▸ Records for this task:

=== Begin Enclosure ===

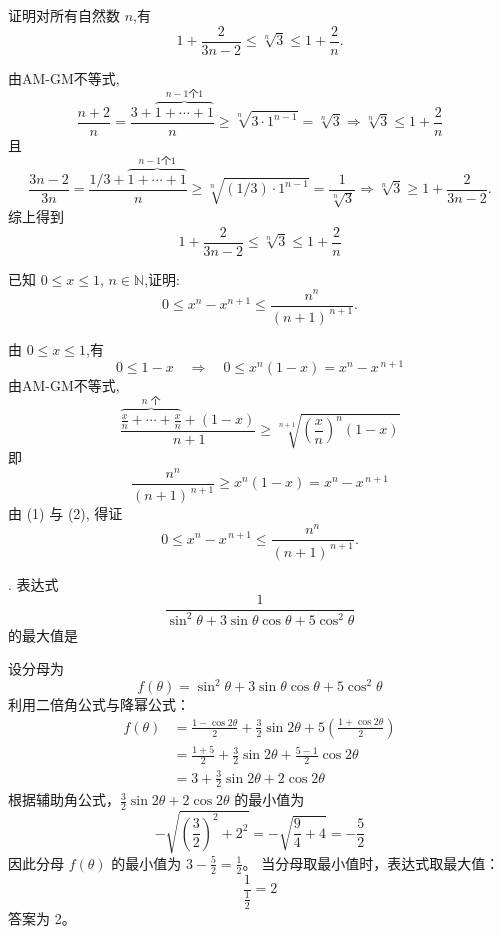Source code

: \begin{questions}
    \question 证明对所有自然数 $n$,有
    \[
    1 + \frac{2}{3n-2} \le \sqrt[n]{3} \le 1 + \frac{2}{n}.
    \]
    \begin{solution}
        由AM-GM不等式,
        \[
        \frac{n+2}{n} = \frac{3 + \overbrace{1 + \cdots + 1}^{n-1 \text{个1}}}{n} \ge \sqrt[n]{3\cdot 1^{n-1}} = \sqrt[n]{3} \Rightarrow \sqrt[n]{3} \le 1 + \frac{2}{n}
        \]
        且
        \[
        \frac{3n-2}{3n} = \frac{1/3 + \overbrace{1 + \cdots + 1}^{n-1 \text{个1}}}{n} \ge \sqrt[n]{(1/3)\cdot 1^{n-1}} = \frac{1}{\sqrt[n]{3}} \Rightarrow \sqrt[n]{3} \ge  1 + \frac{2}{3n-2}.
        \]
        综上得到
        \[
        1 + \frac{2}{3n-2} \le \sqrt[n]{3} \le 1 + \frac{2}{n}
        \]
    \end{solution}

    \question 已知 $0 \le x \le 1$, $n \in \mathbb{N}$,证明:
    \[
    0 \le x^n - x^{n+1} \le \frac{n^n}{(n+1)^{\,n+1}}.
    \]
    \begin{solution}
        由 $0 \le x \le 1$,有
        \[
        0 \le 1-x \quad \Rightarrow \quad 0 \le x^n(1-x) = x^n - x^{\,n+1} \tag{1}
        \]
        由AM-GM不等式,
        \[
        \frac{\overbrace{\frac{x}{n} + \cdots + \frac{x}{n}}^{n \text{ 个}} + (1-x)}{\,n+1} \ge \sqrt[n+1]{\left(\frac{x}{n}\right)^n (1-x)} 
        \]
        即
        \[
        \frac{n^n}{(n+1)^{\,n+1}} \ge x^n(1-x) = x^n - x^{\,n+1} \tag{2}
        \]
        由 (1) 与 (2), 得证
        \[
        0 \le x^n - x^{\,n+1} \le \frac{n^n}{(n+1)^{\,n+1}}.
        \]
    \end{solution}

    . 表达式 \[
\frac{1}{\sin^{2} \theta + 3 \sin \theta \cos \theta + 5 \cos^{2} \theta}
\] 的最大值是

\begin{solution}
设分母为 \[
f(\theta) = \sin^{2} \theta + 3 \sin \theta \cos \theta + 5 \cos^{2} \theta
\]
利用二倍角公式与降幂公式：
\begin{align*}
f(\theta) &= \frac{1 - \cos 2\theta}{2} + \frac{3}{2} \sin 2\theta + 5 \left( \frac{1 + \cos 2\theta}{2} \right) \\
&= \frac{1 + 5}{2} + \frac{3}{2} \sin 2\theta + \frac{5 - 1}{2} \cos 2\theta \\
&= 3 + \frac{3}{2} \sin 2\theta + 2 \cos 2\theta
\end{align*}
根据辅助角公式，\(\frac{3}{2} \sin 2\theta + 2 \cos 2\theta\) 的最小值为 \[
-\sqrt{\left( \frac{3}{2} \right)^{2} + 2^{2}} = -\sqrt{\frac{9}{4} + 4} = -\frac{5}{2}
\]
因此分母 \(f(\theta)\) 的最小值为 \(3 - \frac{5}{2} = \frac{1}{2}\)。
当分母取最小值时，表达式取最大值：
\[
\frac{1}{\frac{1}{2}} = 2
\]
答案为 2。
\end{solution}


\end{questions}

=== End Enclosure ===

▸ Required work:
Repeat each entry precisely as it appears. Leave the pictures out.

▸ Exercise output:
Source code

: \begin{questions}
    \question 证明对所有自然数 $n$,有
    \[
    1 + \frac{2}{3n-2} \le \sqrt[n]{3} \le 1 + \frac{2}{n}.
    \]
    \begin{solution}
        由AM-GM不等式,
        \[
        \frac{n+2}{n} = \frac{3 + \overbrace{1 + \cdots + 1}^{n-1 \text{个1}}}{n} \ge \sqrt[n]{3\cdot 1^{n-1}} = \sqrt[n]{3} \Rightarrow \sqrt[n]{3} \le 1 + \frac{2}{n}
        \]
        且
        \[
        \frac{3n-2}{3n} = \frac{1/3 + \overbrace{1 + \cdots + 1}^{n-1 \text{个1}}}{n} \ge \sqrt[n]{(1/3)\cdot 1^{n-1}} = \frac{1}{\sqrt[n]{3}} \Rightarrow \sqrt[n]{3} \ge  1 + \frac{2}{3n-2}.
        \]
        综上得到
        \[
        1 + \frac{2}{3n-2} \le \sqrt[n]{3} \le 1 + \frac{2}{n}
        \]
    \end{solution}

    \question 已知 $0 \le x \le 1$, $n \in \mathbb{N}$,证明:
    \[
    0 \le x^n - x^{n+1} \le \frac{n^n}{(n+1)^{\,n+1}}.
    \]
    \begin{solution}
        由 $0 \le x \le 1$,有
        \[
        0 \le 1-x \quad \Rightarrow \quad 0 \le x^n(1-x) = x^n - x^{\,n+1} \tag{1}
        \]
        由AM-GM不等式,
        \[
        \frac{\overbrace{\frac{x}{n} + \cdots + \frac{x}{n}}^{n \text{ 个}} + (1-x)}{\,n+1} \ge \sqrt[n+1]{\left(\frac{x}{n}\right)^n (1-x)} 
        \]
        即
        \[
        \frac{n^n}{(n+1)^{\,n+1}} \ge x^n(1-x) = x^n - x^{\,n+1} \tag{2}
        \]
        由 (1) 与 (2), 得证
        \[
        0 \le x^n - x^{\,n+1} \le \frac{n^n}{(n+1)^{\,n+1}}.
        \]
    \end{solution}

    . 表达式 \[
\frac{1}{\sin^{2} \theta + 3 \sin \theta \cos \theta + 5 \cos^{2} \theta}
\] 的最大值是

\begin{solution}
设分母为 \[
f(\theta) = \sin^{2} \theta + 3 \sin \theta \cos \theta + 5 \cos^{2} \theta
\]
利用二倍角公式与降幂公式：
\begin{align*}
f(\theta) &= \frac{1 - \cos 2\theta}{2} + \frac{3}{2} \sin 2\theta + 5 \left( \frac{1 + \cos 2\theta}{2} \right) \\
&= \frac{1 + 5}{2} + \frac{3}{2} \sin 2\theta + \frac{5 - 1}{2} \cos 2\theta \\
&= 3 + \frac{3}{2} \sin 2\theta + 2 \cos 2\theta
\end{align*}
根据辅助角公式，\(\frac{3}{2} \sin 2\theta + 2 \cos 2\theta\) 的最小值为 \[
-\sqrt{\left( \frac{3}{2} \right)^{2} + 2^{2}} = -\sqrt{\frac{9}{4} + 4} = -\frac{5}{2}
\]
因此分母 \(f(\theta)\) 的最小值为 \(3 - \frac{5}{2} = \frac{1}{2}\)。
当分母取最小值时，表达式取最大值：
\[
\frac{1}{\frac{1}{2}} = 2
\]
答案为 2。
\end{solution}


\end{questions}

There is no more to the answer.